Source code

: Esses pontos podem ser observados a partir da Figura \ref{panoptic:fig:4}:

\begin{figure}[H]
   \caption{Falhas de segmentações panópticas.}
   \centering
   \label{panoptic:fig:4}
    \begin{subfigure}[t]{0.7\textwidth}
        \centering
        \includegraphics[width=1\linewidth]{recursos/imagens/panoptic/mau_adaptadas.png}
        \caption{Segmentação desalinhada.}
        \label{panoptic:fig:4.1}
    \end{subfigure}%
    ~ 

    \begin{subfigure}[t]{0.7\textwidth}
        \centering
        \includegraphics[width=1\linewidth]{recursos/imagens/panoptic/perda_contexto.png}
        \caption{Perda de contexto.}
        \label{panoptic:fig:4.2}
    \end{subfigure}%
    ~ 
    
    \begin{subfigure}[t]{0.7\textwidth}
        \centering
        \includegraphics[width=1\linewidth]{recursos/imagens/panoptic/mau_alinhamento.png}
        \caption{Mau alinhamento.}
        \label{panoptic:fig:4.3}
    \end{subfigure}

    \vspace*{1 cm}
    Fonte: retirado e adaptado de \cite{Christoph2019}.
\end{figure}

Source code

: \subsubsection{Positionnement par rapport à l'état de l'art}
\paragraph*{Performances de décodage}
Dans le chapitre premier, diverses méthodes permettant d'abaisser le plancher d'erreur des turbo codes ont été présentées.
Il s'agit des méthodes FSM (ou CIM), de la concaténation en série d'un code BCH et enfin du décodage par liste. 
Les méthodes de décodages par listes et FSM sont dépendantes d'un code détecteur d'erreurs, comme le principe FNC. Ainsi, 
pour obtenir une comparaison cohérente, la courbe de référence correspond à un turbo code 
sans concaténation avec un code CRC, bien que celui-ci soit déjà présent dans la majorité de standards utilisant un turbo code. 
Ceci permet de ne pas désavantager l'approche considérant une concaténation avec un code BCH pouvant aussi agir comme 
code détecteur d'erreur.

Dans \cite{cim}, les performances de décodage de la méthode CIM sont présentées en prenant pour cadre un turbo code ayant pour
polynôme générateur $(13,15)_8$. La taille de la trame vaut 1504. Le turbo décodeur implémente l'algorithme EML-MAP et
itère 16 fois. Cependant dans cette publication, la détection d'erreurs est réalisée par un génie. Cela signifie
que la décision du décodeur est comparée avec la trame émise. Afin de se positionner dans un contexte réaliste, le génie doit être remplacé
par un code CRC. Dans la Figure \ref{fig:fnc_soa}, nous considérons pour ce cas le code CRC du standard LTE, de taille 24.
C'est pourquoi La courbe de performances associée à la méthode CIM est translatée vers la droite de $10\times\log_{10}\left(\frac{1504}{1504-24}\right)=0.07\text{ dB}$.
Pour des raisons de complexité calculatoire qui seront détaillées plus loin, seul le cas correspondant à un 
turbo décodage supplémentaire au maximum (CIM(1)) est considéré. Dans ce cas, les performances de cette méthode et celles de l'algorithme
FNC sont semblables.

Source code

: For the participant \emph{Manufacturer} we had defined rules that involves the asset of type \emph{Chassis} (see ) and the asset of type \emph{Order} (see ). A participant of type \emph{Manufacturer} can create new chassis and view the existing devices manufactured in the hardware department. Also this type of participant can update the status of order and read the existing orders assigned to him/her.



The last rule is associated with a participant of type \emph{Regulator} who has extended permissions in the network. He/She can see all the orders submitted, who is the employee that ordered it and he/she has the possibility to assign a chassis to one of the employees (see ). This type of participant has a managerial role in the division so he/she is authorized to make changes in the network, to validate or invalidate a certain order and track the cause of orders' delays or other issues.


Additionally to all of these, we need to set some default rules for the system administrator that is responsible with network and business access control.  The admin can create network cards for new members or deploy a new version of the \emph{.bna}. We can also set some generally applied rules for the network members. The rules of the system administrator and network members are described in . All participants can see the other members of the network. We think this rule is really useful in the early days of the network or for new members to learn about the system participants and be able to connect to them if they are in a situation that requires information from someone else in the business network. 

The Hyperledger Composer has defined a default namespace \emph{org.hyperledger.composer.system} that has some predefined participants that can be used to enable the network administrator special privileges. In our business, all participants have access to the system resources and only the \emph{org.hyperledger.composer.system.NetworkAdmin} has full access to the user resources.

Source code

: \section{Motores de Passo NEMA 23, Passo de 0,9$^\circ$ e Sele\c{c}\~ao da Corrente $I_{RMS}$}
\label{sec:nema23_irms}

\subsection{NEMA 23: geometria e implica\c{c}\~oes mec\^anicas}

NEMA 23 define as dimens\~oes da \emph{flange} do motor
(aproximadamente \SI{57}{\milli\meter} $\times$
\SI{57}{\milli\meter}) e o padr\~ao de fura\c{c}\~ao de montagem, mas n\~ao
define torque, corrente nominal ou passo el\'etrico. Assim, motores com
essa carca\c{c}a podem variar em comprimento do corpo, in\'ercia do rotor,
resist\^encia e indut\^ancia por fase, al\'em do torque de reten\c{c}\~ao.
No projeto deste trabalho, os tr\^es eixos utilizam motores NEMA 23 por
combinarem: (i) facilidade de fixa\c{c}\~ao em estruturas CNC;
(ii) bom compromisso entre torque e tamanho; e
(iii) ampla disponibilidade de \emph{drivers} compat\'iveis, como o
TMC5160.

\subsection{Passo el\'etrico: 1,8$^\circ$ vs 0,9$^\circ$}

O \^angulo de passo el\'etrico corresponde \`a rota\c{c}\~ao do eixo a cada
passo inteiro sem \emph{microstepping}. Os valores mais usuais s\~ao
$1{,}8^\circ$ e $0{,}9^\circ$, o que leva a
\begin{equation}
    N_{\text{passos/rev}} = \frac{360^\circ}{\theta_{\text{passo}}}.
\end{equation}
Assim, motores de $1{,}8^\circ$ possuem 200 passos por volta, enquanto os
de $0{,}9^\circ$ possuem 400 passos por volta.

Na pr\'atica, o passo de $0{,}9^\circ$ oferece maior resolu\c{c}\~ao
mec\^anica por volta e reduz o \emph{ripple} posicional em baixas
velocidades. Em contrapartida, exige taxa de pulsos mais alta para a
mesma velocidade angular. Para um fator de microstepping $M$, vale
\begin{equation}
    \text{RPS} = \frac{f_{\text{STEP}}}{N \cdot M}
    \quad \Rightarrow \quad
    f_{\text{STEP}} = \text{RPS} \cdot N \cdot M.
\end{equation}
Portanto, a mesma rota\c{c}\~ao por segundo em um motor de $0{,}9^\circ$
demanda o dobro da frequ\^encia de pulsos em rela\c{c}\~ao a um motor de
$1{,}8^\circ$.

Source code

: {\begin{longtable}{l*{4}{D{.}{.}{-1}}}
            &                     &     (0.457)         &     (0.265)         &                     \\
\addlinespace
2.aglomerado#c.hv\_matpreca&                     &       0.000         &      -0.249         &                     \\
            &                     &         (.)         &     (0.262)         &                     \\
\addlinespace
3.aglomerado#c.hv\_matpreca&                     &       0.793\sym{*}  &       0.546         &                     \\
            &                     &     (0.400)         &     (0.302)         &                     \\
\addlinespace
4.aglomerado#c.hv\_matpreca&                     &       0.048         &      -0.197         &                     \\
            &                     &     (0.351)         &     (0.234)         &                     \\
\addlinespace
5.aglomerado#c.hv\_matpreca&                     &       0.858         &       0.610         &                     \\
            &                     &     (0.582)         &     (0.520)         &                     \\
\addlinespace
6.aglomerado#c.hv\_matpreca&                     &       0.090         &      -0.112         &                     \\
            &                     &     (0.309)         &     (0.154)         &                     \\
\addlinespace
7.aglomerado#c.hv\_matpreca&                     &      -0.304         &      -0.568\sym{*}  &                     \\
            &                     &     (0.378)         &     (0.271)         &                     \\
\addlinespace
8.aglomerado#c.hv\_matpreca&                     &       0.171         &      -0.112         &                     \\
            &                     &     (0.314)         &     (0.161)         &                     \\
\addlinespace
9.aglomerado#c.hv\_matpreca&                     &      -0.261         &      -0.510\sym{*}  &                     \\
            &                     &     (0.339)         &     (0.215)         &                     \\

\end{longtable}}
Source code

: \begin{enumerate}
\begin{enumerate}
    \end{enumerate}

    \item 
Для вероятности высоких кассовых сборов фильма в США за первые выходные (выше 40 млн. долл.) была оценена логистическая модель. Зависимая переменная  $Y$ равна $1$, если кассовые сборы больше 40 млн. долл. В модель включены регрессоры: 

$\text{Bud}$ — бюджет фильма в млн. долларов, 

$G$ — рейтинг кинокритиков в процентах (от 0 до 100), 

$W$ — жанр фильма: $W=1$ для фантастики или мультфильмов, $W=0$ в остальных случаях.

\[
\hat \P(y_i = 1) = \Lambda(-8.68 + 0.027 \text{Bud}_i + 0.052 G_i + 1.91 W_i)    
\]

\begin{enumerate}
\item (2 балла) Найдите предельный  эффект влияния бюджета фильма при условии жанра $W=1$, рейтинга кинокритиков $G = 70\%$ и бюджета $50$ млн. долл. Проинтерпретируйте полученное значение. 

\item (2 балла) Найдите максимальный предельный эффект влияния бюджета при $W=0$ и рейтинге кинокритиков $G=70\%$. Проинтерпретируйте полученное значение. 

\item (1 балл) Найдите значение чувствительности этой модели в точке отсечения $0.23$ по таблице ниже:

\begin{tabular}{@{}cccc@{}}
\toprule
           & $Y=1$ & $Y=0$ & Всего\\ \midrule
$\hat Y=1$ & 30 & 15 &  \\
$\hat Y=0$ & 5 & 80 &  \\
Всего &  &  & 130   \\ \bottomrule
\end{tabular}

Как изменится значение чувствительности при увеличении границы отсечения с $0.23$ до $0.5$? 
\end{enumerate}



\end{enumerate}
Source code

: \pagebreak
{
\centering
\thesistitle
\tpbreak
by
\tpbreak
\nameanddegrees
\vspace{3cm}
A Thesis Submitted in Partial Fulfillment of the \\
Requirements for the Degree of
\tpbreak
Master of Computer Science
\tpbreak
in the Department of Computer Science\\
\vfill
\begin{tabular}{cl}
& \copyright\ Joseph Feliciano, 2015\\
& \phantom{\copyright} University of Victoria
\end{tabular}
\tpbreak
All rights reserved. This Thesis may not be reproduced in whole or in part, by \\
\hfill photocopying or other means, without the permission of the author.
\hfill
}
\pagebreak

########################################

YOUR ASSIGNMENT
Find how many lines of the listing include the word "meter" and answer with that count by itself.

WRITTEN ANSWER
2